すると核は独立し、それ以上魔力を吸われなくなった。
「普通、これが出来るようになるまで何年もかかるのだが、君の才能には恐れ入ったよ。」
パルクスはニッコリと微笑みそういった。
「そうだな。この次の手順は家の中で失敗すると大惨事だから外に行こうか。」
俺は一つ頷き立ち上がる。
そこで自分の作った魔法の核ををどうしようかと思いさっきとは逆にこちらから吸い込むイメージをした。
すると予想通り俺の体内に吸収され先程消費した分を取り戻した。
ふとパルクスを見るとパルクスはあんぐりと口を開けこちらをみていた。
「どうかしたか?」
パルクスは何か言おうとしてやめ、深く大きなため息をついた。
「あのね。魔法ってのは基本的に一方通行なんだよ。放出して、吸収出来るなんて初めてみたよ。けど、君には、これがどんなにすごいことか伝わらないだろうなぁ。」
パルクスは、もう一度大きなため息を吐き外に向かって歩き出した。
どうやらかなり凄いことらしいがパルクスの言う通り何が凄いのか全くわからない。
考えても仕方ないので外に出る事にした。
「じゃあ始めようか。まずはさっきの核を作り出してくれ。」
先ほどと同じ要領で核を作り出す。
うむ。二、三回しか試していないがもう失敗する事はなさそうだ。
「よし、じゃあそこに魔素で肉づけを行う。

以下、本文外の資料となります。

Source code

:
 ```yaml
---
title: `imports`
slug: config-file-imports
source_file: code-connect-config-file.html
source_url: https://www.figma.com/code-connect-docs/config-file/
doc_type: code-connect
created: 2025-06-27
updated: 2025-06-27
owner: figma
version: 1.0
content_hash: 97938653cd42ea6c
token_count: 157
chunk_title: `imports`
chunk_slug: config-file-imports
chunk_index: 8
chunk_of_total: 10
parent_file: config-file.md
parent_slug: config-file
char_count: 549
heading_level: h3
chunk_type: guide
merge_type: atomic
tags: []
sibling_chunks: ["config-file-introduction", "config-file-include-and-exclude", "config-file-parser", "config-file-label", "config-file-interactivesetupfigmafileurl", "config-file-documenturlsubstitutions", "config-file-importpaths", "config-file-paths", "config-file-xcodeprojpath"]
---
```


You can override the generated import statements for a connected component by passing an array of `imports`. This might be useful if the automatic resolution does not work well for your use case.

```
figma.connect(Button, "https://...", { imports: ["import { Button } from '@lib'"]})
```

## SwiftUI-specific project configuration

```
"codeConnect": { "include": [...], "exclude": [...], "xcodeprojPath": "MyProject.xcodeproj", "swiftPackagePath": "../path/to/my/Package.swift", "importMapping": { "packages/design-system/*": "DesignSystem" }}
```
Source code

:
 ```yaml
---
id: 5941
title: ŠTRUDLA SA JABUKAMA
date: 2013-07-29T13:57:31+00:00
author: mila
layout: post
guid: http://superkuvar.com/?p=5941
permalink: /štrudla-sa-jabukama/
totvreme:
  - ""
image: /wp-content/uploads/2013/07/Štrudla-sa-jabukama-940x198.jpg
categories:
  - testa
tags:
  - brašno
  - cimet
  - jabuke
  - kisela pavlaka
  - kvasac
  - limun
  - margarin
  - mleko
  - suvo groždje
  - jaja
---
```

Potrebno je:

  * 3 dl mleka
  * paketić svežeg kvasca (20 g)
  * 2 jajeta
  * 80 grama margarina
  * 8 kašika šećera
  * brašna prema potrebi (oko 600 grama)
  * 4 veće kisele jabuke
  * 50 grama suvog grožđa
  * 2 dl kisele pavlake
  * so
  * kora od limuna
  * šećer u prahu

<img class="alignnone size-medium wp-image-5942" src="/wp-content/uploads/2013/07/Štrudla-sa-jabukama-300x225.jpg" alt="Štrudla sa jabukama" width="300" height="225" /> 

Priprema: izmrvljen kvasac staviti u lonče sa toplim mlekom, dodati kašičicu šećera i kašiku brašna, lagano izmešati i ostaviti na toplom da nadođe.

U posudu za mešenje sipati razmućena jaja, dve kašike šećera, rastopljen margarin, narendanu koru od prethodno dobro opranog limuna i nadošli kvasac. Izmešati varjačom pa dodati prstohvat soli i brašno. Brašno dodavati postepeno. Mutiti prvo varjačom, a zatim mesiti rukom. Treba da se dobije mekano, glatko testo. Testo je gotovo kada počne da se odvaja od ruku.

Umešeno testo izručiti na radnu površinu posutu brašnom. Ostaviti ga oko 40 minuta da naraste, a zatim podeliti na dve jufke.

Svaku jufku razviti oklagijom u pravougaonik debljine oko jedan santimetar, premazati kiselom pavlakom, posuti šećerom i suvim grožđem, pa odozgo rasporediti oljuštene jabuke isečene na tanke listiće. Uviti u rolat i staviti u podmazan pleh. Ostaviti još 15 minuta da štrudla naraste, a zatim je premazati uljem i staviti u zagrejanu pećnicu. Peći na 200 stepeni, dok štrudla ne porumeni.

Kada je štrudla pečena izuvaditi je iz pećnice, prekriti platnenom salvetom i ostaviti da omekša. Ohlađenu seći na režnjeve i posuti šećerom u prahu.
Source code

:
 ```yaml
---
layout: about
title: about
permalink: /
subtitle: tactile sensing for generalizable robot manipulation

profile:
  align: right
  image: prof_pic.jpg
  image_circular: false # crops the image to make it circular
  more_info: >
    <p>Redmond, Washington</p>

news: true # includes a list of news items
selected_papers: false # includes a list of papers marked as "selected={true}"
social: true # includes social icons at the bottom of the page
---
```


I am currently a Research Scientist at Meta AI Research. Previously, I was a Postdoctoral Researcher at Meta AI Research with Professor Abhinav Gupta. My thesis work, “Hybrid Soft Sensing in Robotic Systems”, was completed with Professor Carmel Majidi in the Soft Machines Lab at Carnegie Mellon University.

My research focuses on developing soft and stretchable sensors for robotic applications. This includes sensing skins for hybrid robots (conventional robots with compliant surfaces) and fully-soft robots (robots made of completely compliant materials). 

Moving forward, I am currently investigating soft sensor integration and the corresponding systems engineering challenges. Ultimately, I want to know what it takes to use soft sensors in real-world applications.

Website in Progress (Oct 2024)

これは、核が作れたら簡単だ。イメージを膨らませるだけさ。例えば炎。」
そういうと、パルクスは核を手早く作り魔素を集めていく。さっきまでは見えなかった魔素の動きを捉えることが出来たのは、魔力を知覚したからだろうか。
「核は自分から魔力を与えなければ魔素を吸収してくれるんだよ。そして、その魔素で形作るだけ。どんな魔法にしたいかイメージするだけさ。」
いかにも簡単そうに説明するパルクスを見て、弟子たちが誰も無詠唱を覚えられなかった訳がわかった気がしてしまった。
ともかく、俺も試して見る事にしよう。
そうだな。最初は良く魔導師が使っている火球をイメージしてみようか。
すると、簡単に火球が出来てしまった。
サイズは普通の火球と同じサイズ。今までの魔導王のスペックからするとやや期待外れ感が否めない。

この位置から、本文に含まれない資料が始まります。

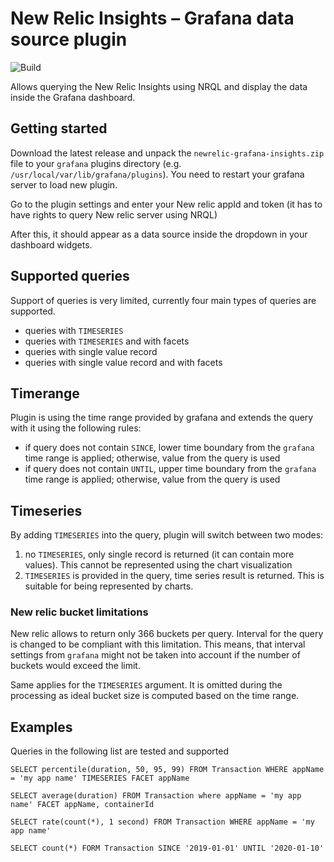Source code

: # New Relic Insights – Grafana data source plugin

![Build](https://github.com/tomastauer/newrelic-grafana-insights/workflows/Build/badge.svg)

Allows querying the New Relic Insights using NRQL and display the data inside the Grafana dashboard.

## Getting started
Download the latest release and unpack the `newrelic-grafana-insights.zip` file to your `grafana` plugins directory (e.g. `/usr/local/var/lib/grafana/plugins`). You need to restart your grafana server to load new plugin.

Go to the plugin settings and enter your New relic appId and token (it has to have rights to query New relic server using NRQL)

After this, it should appear as a data source inside the dropdown in your dashboard widgets.

## Supported queries
Support of queries is very limited, currently four main types of queries are supported.

- queries with `TIMESERIES`
- queries with `TIMESERIES` and with facets
- queries with single value record
- queries with single value record and with facets

## Timerange
Plugin is using the time range provided by grafana and extends the query with it using the following rules:

- if query does not contain `SINCE`, lower time boundary from the `grafana` time range is applied; otherwise, value from the query is used
- if query does not contain `UNTIL`, upper time boundary from the `grafana` time range is applied; otherwise, value from the query is used

## Timeseries
By adding `TIMESERIES` into the query, plugin will switch between two modes:

1. no `TIMESERIES`, only single record is returned (it can contain more values). This cannot be represented using the chart visualization
2. `TIMESERIES` is provided in the query, time series result is returned. This is suitable for being represented by charts.

### New relic bucket limitations

New relic allows to return only 366 buckets per query. Interval for the query is changed to be compliant with this limitation. This means, that interval settings from `grafana` might not be taken into account if the number of buckets would exceed the limit.

Same applies for the `TIMESERIES` argument. It is omitted during the processing as ideal bucket size is computed based on the time range.

## Examples
Queries in the following list are tested and supported

```nrql
SELECT percentile(duration, 50, 95, 99) FROM Transaction WHERE appName = 'my app name' TIMESERIES FACET appName

SELECT average(duration) FROM Transaction where appName = 'my app name' FACET appName, containerId

SELECT rate(count(*), 1 second) FROM Transaction WHERE appName = 'my app name'

SELECT count(*) FORM Transaction SINCE '2019-01-01' UNTIL '2020-01-10'
```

「上手くできたじゃないか。やっぱり最後は簡単だろう?じゃあその火球をそこの的に向かって放って見てくれ。」
パルクスは庭にある人型の的を指差した。
俺は火球を持った右手を的に向けて、放った。
火球は勢いよく飛んでいき、見事的に命中した。
「やるじゃないか威力はそれなりだが、命中精度は大したもんだよ。」
やはり威力はそれなりなのか。魔導王だからと何から何までできるわけじゃないんだな。
それでも、ここまで来るのに普通の魔導師はかなり時間がかかるのだろうか。
パルクスに聞くか。
「普通の魔導師がここまで…」
そこまで言ったところでパルクスの言葉に遮られた。
「いや、まだだ。魔素の動きが止まっていない。僕に近寄ってくれ。魔導障壁。」
パルクスはそういうと、俺と自分の周りに魔導障壁を貼り、防御の構えをとった。
その瞬間先ほどの的を中心とした炎のドームが出来上がった。中の温度はどれほどだったのだろうか、想像もつかない。的は跡形もなく塵になってしまったようだ。
「一体君はどんな想像で火球を放ったんだい?」
「普通の魔導師の火球だが。」
パルクスは呆れ果てたのかもう何も言わなかった。